| What this task involves |
All of the records below need to be written out exactly, but without the pictures.

| Supplied records |

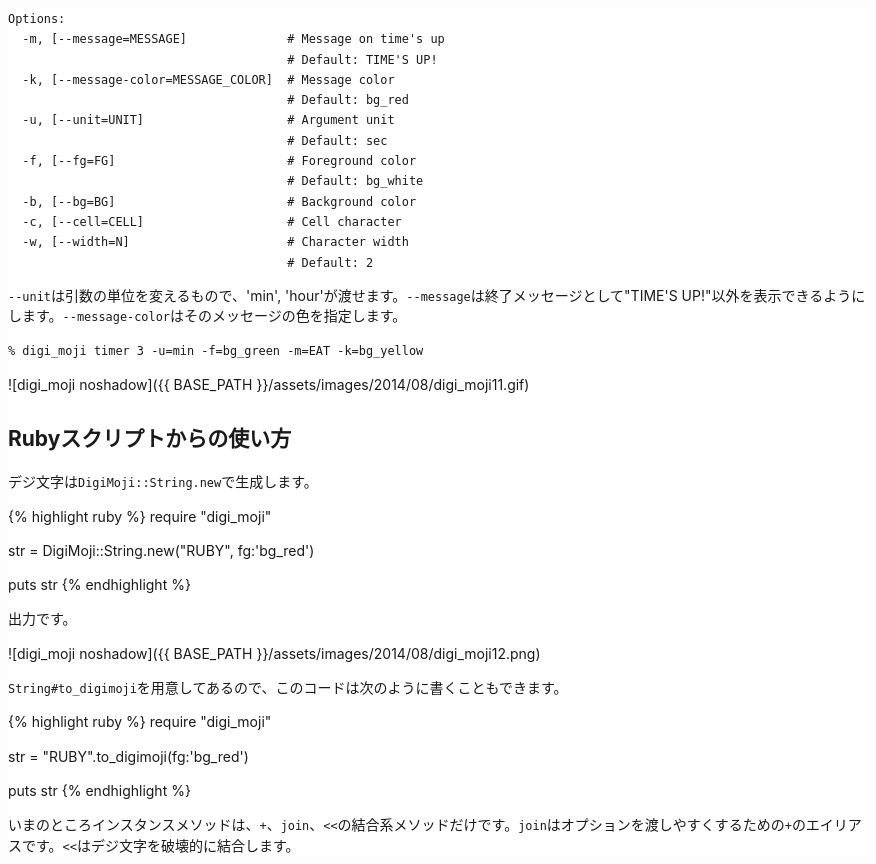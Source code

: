     Options:
      -m, [--message=MESSAGE]              # Message on time's up
                                           # Default: TIME'S UP!
      -k, [--message-color=MESSAGE_COLOR]  # Message color
                                           # Default: bg_red
      -u, [--unit=UNIT]                    # Argument unit
                                           # Default: sec
      -f, [--fg=FG]                        # Foreground color
                                           # Default: bg_white
      -b, [--bg=BG]                        # Background color
      -c, [--cell=CELL]                    # Cell character
      -w, [--width=N]                      # Character width
                                           # Default: 2

`--unit`は引数の単位を変えるもので、'min', 'hour'が渡せます。`--message`は終了メッセージとして"TIME'S UP!"以外を表示できるようにします。`--message-color`はそのメッセージの色を指定します。

    % digi_moji timer 3 -u=min -f=bg_green -m=EAT -k=bg_yellow

![digi_moji noshadow]({{ BASE_PATH }}/assets/images/2014/08/digi_moji11.gif)

## Rubyスクリプトからの使い方

デジ文字は`DigiMoji::String.new`で生成します。

{% highlight ruby %}
require "digi_moji"

str = DigiMoji::String.new("RUBY", fg:'bg_red')

puts str
{% endhighlight %}

出力です。

![digi_moji noshadow]({{ BASE_PATH }}/assets/images/2014/08/digi_moji12.png)

`String#to_digimoji`を用意してあるので、このコードは次のように書くこともできます。

{% highlight ruby %}
require "digi_moji"

str = "RUBY".to_digimoji(fg:'bg_red')

puts str
{% endhighlight %}

いまのところインスタンスメソッドは、`+`、`join`、`<<`の結合系メソッドだけです。`join`はオプションを渡しやすくするための`+`のエイリアスです。`<<`はデジ文字を破壊的に結合します。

| Answer box |
Source code

:     Options:
      -m, [--message=MESSAGE]              # Message on time's up
                                           # Default: TIME'S UP!
      -k, [--message-color=MESSAGE_COLOR]  # Message color
                                           # Default: bg_red
      -u, [--unit=UNIT]                    # Argument unit
                                           # Default: sec
      -f, [--fg=FG]                        # Foreground color
                                           # Default: bg_white
      -b, [--bg=BG]                        # Background color
      -c, [--cell=CELL]                    # Cell character
      -w, [--width=N]                      # Character width
                                           # Default: 2

`--unit`は引数の単位を変えるもので、'min', 'hour'が渡せます。`--message`は終了メッセージとして"TIME'S UP!"以外を表示できるようにします。`--message-color`はそのメッセージの色を指定します。

    % digi_moji timer 3 -u=min -f=bg_green -m=EAT -k=bg_yellow

![digi_moji noshadow]({{ BASE_PATH }}/assets/images/2014/08/digi_moji11.gif)

## Rubyスクリプトからの使い方

デジ文字は`DigiMoji::String.new`で生成します。

{% highlight ruby %}
require "digi_moji"

str = DigiMoji::String.new("RUBY", fg:'bg_red')

puts str
{% endhighlight %}

出力です。

![digi_moji noshadow]({{ BASE_PATH }}/assets/images/2014/08/digi_moji12.png)

`String#to_digimoji`を用意してあるので、このコードは次のように書くこともできます。

{% highlight ruby %}
require "digi_moji"

str = "RUBY".to_digimoji(fg:'bg_red')

puts str
{% endhighlight %}

いまのところインスタンスメソッドは、`+`、`join`、`<<`の結合系メソッドだけです。`join`はオプションを渡しやすくするための`+`のエイリアスです。`<<`はデジ文字を破壊的に結合します。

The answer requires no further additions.